Da Koné a Ndicka passando per i rinnovi: il tecnico vorrebbe mantenere lo zoccolo duro del gruppo
Gasperini: "L'Inter può fare quello che vuole, Mancini non ci va"
Accordo con l'Uefa: due piani in vista
"Io vorrei tenerli tutti , poi però ci sono altre esigenze, di conti e di bilancio. Ma questo gruppo merita di restare e di essere migliorato con altri acquisti". Questo il succo del discorso fatto ieri da Gian Piero Gasperini. Che si è speso tanto per i rinnovi di Dybala e Pellegrini, che ha blindato Mancini e che vorrebbe non veder partire gli altri top.

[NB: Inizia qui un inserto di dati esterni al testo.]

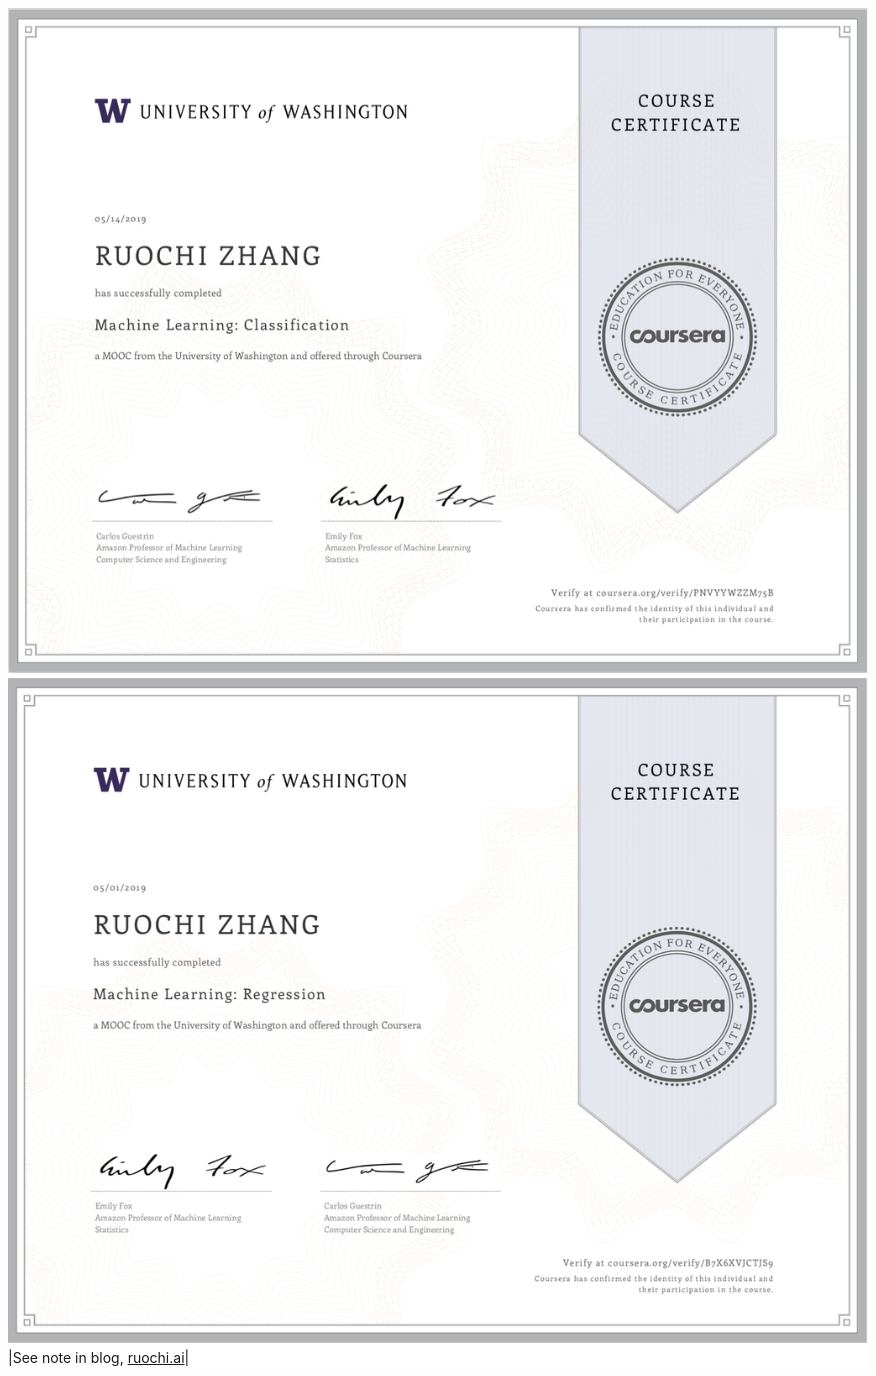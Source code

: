 ![Machine_Learning_Classification.png](index/Machine_Learning_Classification.png) ![Machine_Learning_Regression.png](index/Machine_Learning_Regression.png)|See note in blog, [ruochi.ai](https://zhangruochi.com)|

Una cessione, però, sarà probabilmente necessaria proprio in virtù di conti e bilanci da rispettare. La Roma sta studiando il modo per tamponare eventuali uscite e ha due strade principali davanti per farlo. La prima porta all’estensione dell’accordo con l’Uefa alla prossima stagione approfittando così a giugno 2027 dei ricavi provenienti dalla Champions e non solo. Questo ridurrebbe di circa la metà la quota da far rientrare entro il prossimo 30 giugno. La seconda è quella di fare cassa in un altro modo: dalle cessioni minori (vedi Sangarè, Saud, Baldanzi o Ziokowski) agli introiti dello sponsor, la querelle Calafiori e la disponibilità a pagare una multa.